Jeffrey Skilling, the chief executive of the Enron Corporation, stunned Wall Street today by announcing that he would quit after just six months in the job, calling the move a "purely personal decision."
But the abruptness of the departure left many analysts questioning whether a series of setbacks the company has suffered played a part in the decision.
Kenneth Lay, Enron's 59-year-old chairman, will step back into the position he left early this year after 15 years as chief executive.
Mr. Lay, who originally recruited Mr. Skilling to Enron, said tonight that he had agreed to stay on through the end of 2005 to "make sure we've got plenty of time to work out an orderly succession."
Mr. Skilling, 47, had been at the heart of the transformation of Enron from an old-line natural gas pipeline company to the biggest and most aggressive of the new breed of unregulated energy traders that buy and sell billions of dollars of electricity and other commodities daily.
That strategy helped Enron's stock price soar during the last decade. But this year the company's shares have fallen sharply, as Enron has suffered from problems with its new broadband telecommunications trading unit, its investment in a large power plant in India, and criticism from officials in California, who blame Enron and other energy companies for the collapse of the state's electricity market.
A former energy consultant at McKinsey & Company who joined Enron in 1990, Mr. Skilling built its energy-trading operations into the company's most profitable unit, accounting for nearly $1.7 billion -- or 85 percent -- of operating income last year. He became president and chief operating officer in 1997, and in February of this year became chief executive.
On a conference call, Mr. Skilling said he could not "stress enough that this has nothing to do with Enron." He added that "the reasons for leaving the business are personal, but I'd just as soon keep that private."
Mr. Skilling, who is divorced, has joint custody of three teenage children -- a daughter, 17, and two sons, 14 and 11 -- with his ex-wife. Mr. Skilling, who will leave the board but will serve as a consultant to the company, will not receive any severance package because his departure is voluntary, Mr. Lay said.
Since May 2000, Mr. Skilling has sold at least 450,000 Enron shares worth at least $33 million, according to Securities and Exchange Commission filings. He still owns about 1.1 million shares, the filings show.
"Absolutely no accounting issue," Mr. Lay told analysts, "no trading issue, no reserve issue, no previously unknown problem issues" are behind the departure. There will be "no change in the performance or outlook of the company going forward," he added.
He also said the company was on track to meet analysts' earnings expectations, which are about $1.80 a share this year and $2.15 next year.
On the call, Mr. Skilling said that "in general there have been a lot of issues" that have buffeted the company this year, but he said that he believed Enron had already surmounted most of them. "Now is the time" to step down, he said, "because I think we've got a lot of these things behind us."
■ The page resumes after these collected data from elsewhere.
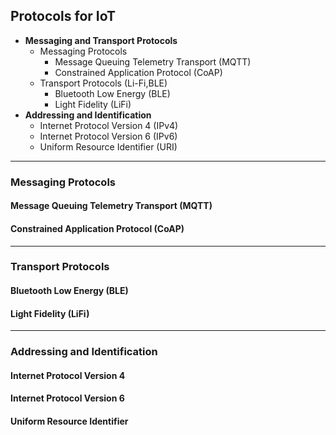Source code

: ## Protocols for IoT
- __Messaging and Transport Protocols__
	- Messaging Protocols
		- Message Queuing Telemetry Transport (MQTT)
		- Constrained Application Protocol (CoAP)
	- Transport Protocols (Li-Fi,BLE)
		- Bluetooth Low Energy (BLE)
		- Light Fidelity (LiFi)
- __Addressing and Identification__
	- Internet Protocol Version 4 (IPv4)
	- Internet Protocol Version 6 (IPv6)
	- Uniform Resource Identifier (URI)

---
### Messaging Protocols
#### Message Queuing Telemetry Transport (MQTT)

#### Constrained Application Protocol (CoAP)

---
### Transport Protocols

#### Bluetooth Low Energy (BLE)

#### Light Fidelity (LiFi)
---
### Addressing and Identification
#### Internet Protocol Version 4

#### Internet Protocol Version 6

#### Uniform Resource Identifier




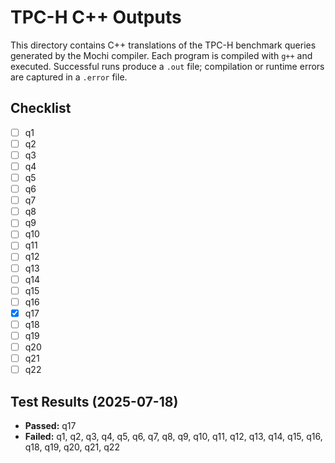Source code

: # TPC-H C++ Outputs

This directory contains C++ translations of the TPC-H benchmark queries generated by the Mochi compiler. Each program is compiled with `g++` and executed. Successful runs produce a `.out` file; compilation or runtime errors are captured in a `.error` file.

## Checklist

- [ ] q1
- [ ] q2
- [ ] q3
- [ ] q4
- [ ] q5
- [ ] q6
- [ ] q7
- [ ] q8
- [ ] q9
- [ ] q10
- [ ] q11
- [ ] q12
- [ ] q13
- [ ] q14
- [ ] q15
- [ ] q16
- [x] q17
- [ ] q18
- [ ] q19
- [ ] q20
- [ ] q21
- [ ] q22

## Test Results (2025-07-18)

- **Passed:** q17
- **Failed:** q1, q2, q3, q4, q5, q6, q7, q8, q9, q10, q11, q12, q13, q14, q15, q16, q18, q19, q20, q21, q22
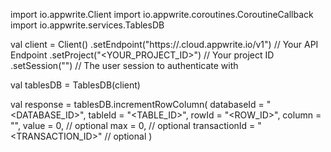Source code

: import io.appwrite.Client
import io.appwrite.coroutines.CoroutineCallback
import io.appwrite.services.TablesDB

val client = Client()
    .setEndpoint("https://<REGION>.cloud.appwrite.io/v1") // Your API Endpoint
    .setProject("<YOUR_PROJECT_ID>") // Your project ID
    .setSession("") // The user session to authenticate with

val tablesDB = TablesDB(client)

val response = tablesDB.incrementRowColumn(
    databaseId = "<DATABASE_ID>",
    tableId = "<TABLE_ID>",
    rowId = "<ROW_ID>",
    column = "",
    value = 0, // optional
    max = 0, // optional
    transactionId = "<TRANSACTION_ID>" // optional
)
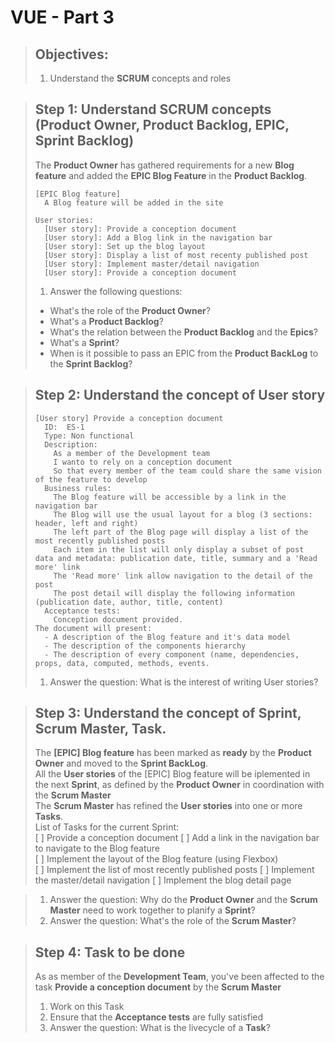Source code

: # VUE - Part 3
> ## Objectives:
> 
> 1. Understand the **SCRUM** concepts and roles

> ## Step 1: Understand SCRUM concepts (Product Owner, Product Backlog, EPIC, Sprint Backlog)
>
> The **Product Owner** has gathered requirements for a new **Blog feature** and added the **EPIC Blog Feature** in the **Product Backlog**.
>
>     [EPIC Blog feature]
>       A Blog feature will be added in the site  
>
>     User stories:
>       [User story]: Provide a conception document  
>       [User story]: Add a Blog link in the navigation bar    
>       [User story]: Set up the blog layout  
>       [User story]: Display a list of most recenty published post    
>       [User story]: Implement master/detail navigation    
>       [User story]: Provide a conception document  
>
> 1. Answer the following questions:  
>   - What's the role of the **Product Owner**?
>   - What's a **Product Backlog**?
>   - What's the relation between the **Product Backlog** and the **Epics**?
>   - What's a **Sprint**?
>   - When is it possible to pass an EPIC from the **Product BackLog** to the **Sprint Backlog**?

> ## Step 2: Understand the concept of **User story** 
> 
>     [User story] Provide a conception document
>       ID:  ES-1 
>       Type: Non functional     
>       Description:      
>         As a member of the Development team     
>         I wanto to rely on a conception document    
>         So that every member of the team could share the same vision of the feature to develop
>       Business rules:  
>         The Blog feature will be accessible by a link in the navigation bar
>         The Blog will use the usual layout for a blog (3 sections: header, left and right)    
>         The left part of the Blog page will display a list of the most recently published posts   
>         Each item in the list will only display a subset of post data and metadata: publication date, title, summary and a 'Read more' link
>         The 'Read more' link allow navigation to the detail of the post 
>         The post detail will display the following information (publication date, author, title, content)
>       Acceptance tests:  
>         Conception document provided. 
>     The document will present:
>       - A description of the Blog feature and it's data model
>       - The description of the components hierarchy
>       - The description of every component (name, dependencies, props, data, computed, methods, events.    
>  1. Answer the question: What is the interest of writing User stories?

> ## Step 3: Understand the concept of Sprint, Scrum Master, Task.
> 
> The **[EPIC] Blog feature** has been marked as **ready** by the **Product Owner** and moved to the **Sprint BackLog**.   
> All the **User stories** of the [EPIC] Blog feature will be iplemented in the next **Sprint**, as defined by the **Product Owner** in coordination with the **Scrum Master**  
> The **Scrum Master** has refined the **User stories** into one or more **Tasks**.  
>     List of Tasks for the current Sprint:  
>       [ ] Provide a conception document
>       [ ] Add a link in the navigation bar to navigate to the Blog feature  
>       [ ] Implement the layout of the Blog feature (using Flexbox)  
>       [ ] Implement the list of most recently published posts
>       [ ] Implement the master/detail navigation
>       [ ] Implement the blog detail page

> 1. Answer the question: Why do the **Product Owner** and the **Scrum Master** need to work together to planify a **Sprint**?
> 2. Answer the question: What's the role of the **Scrum Master**?

> ## Step 4: Task to be done
>    
> As as member of the **Development Team**, you've been affected to the task **Provide a conception document** by the **Scrum Master**  
> 1. Work on this Task
> 2. Ensure that the **Acceptance tests**  are fully satisfied
> 3. Answer the question: What is the livecycle of a **Task**?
Nonetheless, the move jolted analysts, who, despite the stock's recent slide and the company's other problems, saw Mr. Skilling as the unquestioned leader to follow Mr. Lay.
In after-hours trading, shares of Enron fell about 8 percent, to $39.55. That fall follows a plunge of almost 50 percent since January in the stock, which had closed in regular trading at $42.93, up 78 cents. The news of the executive changes came after the market closed.
"I'm surprised and I'm stunned," said Philip K. Verleger, an energy economist with the Brattle Group, a consulting firm in Cambridge, Mass. "Skilling was the guy who executed the growth in the trading business."
Investors have become increasingly concerned that a surge in new power plant construction will lead to a glut of electricity within a few years and lower the value of Enron's role as a middleman between plant owners and electricity users. In addition, the company's efforts to enter the water business have fared poorly, and its broadband trading operation has become a cash drain.
Mr. Skilling's promotion early this year came after several crucial Enron executives resigned. These included Rebecca Mark, who at one time was considered a rival for the top job.
Ms. Mark became chief executive of the Azurix Corporation in 1999 after Enron spun off the company, its global water business. But its financial performance was disappointing, and Ms. Mark left the company last year. Enron later agreed to buy back Azurix stock for less than half what public shareholders had paid.